> TASK REQUIREMENTS
Quote the records exactly, starting at the first line and stopping after the line with "I am a lecturer"; skip the pictures.

> MATERIALS PROVIDED
*-*-*
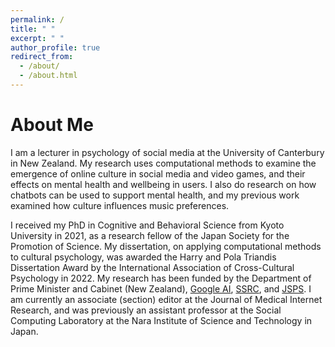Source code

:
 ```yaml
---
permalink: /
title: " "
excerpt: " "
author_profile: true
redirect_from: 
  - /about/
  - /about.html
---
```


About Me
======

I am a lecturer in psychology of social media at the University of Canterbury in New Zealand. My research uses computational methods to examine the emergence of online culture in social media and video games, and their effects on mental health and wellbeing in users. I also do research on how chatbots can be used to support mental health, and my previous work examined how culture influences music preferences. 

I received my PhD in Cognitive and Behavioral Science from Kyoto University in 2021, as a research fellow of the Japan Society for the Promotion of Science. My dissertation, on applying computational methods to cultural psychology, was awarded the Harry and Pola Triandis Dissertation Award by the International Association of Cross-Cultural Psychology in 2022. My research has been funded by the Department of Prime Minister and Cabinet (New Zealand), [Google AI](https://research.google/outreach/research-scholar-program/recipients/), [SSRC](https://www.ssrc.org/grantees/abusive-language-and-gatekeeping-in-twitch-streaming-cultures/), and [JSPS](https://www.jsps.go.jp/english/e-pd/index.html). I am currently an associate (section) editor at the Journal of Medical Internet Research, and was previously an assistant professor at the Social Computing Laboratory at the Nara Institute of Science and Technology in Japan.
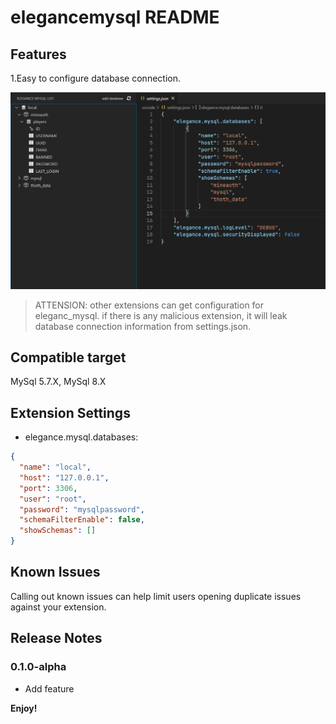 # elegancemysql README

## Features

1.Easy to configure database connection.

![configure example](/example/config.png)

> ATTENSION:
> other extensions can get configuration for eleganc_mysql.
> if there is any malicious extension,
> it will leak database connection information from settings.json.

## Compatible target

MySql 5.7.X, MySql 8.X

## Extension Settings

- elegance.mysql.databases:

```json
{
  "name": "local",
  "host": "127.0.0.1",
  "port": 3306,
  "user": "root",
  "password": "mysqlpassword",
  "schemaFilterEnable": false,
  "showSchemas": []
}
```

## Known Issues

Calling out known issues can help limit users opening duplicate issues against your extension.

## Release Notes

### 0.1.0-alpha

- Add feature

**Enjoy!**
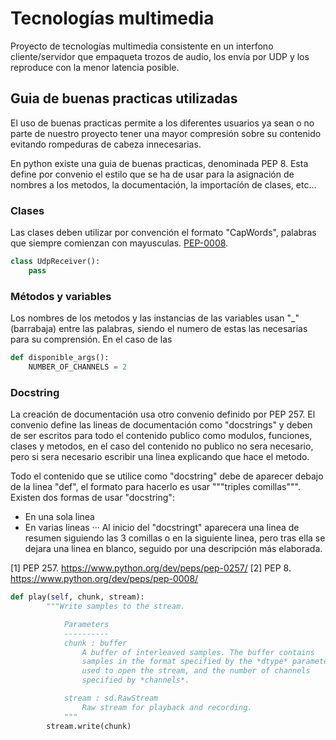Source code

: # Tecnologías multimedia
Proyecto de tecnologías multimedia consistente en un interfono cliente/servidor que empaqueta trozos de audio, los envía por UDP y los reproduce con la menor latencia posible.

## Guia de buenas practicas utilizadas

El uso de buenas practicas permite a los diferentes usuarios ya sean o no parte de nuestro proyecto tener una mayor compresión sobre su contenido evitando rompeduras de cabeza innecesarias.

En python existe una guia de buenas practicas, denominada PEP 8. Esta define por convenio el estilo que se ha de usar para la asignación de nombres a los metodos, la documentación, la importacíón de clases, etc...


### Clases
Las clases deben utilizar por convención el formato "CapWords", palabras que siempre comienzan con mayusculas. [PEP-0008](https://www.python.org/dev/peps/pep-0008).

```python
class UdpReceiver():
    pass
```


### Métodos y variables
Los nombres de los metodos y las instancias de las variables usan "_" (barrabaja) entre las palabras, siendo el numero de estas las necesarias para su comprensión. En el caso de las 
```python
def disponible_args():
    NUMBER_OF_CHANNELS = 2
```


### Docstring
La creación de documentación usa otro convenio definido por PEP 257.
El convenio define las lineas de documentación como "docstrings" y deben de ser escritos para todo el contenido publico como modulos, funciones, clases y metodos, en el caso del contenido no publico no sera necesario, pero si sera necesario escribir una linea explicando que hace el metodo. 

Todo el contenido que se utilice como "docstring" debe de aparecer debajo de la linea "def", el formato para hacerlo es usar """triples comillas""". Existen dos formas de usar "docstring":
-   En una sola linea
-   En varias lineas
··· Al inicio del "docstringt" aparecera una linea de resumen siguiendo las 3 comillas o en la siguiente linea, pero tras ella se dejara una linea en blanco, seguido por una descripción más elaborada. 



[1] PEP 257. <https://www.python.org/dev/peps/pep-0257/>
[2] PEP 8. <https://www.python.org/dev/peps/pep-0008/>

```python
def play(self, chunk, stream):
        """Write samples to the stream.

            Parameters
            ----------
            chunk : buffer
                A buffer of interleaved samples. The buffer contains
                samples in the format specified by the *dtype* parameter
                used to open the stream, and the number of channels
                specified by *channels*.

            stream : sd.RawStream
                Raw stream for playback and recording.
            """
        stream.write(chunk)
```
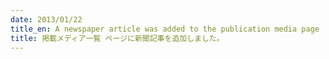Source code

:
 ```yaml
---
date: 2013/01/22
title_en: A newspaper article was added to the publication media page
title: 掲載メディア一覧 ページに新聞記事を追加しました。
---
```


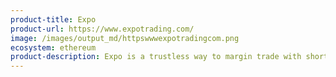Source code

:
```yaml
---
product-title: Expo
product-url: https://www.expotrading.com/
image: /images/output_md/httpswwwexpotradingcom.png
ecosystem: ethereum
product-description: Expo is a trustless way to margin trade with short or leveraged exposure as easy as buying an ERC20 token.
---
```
*-*-*
> SOLUTION
Source code

:
 ```yaml
---
permalink: /
title: " "
excerpt: " "
author_profile: true
redirect_from: 
  - /about/
  - /about.html
---
```


About Me
======

I am a lecturer in psychology of social media at the University of Canterbury in New Zealand. My research uses computational methods to examine the emergence of online culture in social media and video games, and their effects on mental health and wellbeing in users. I also do research on how chatbots can be used to support mental health, and my previous work examined how culture influences music preferences. 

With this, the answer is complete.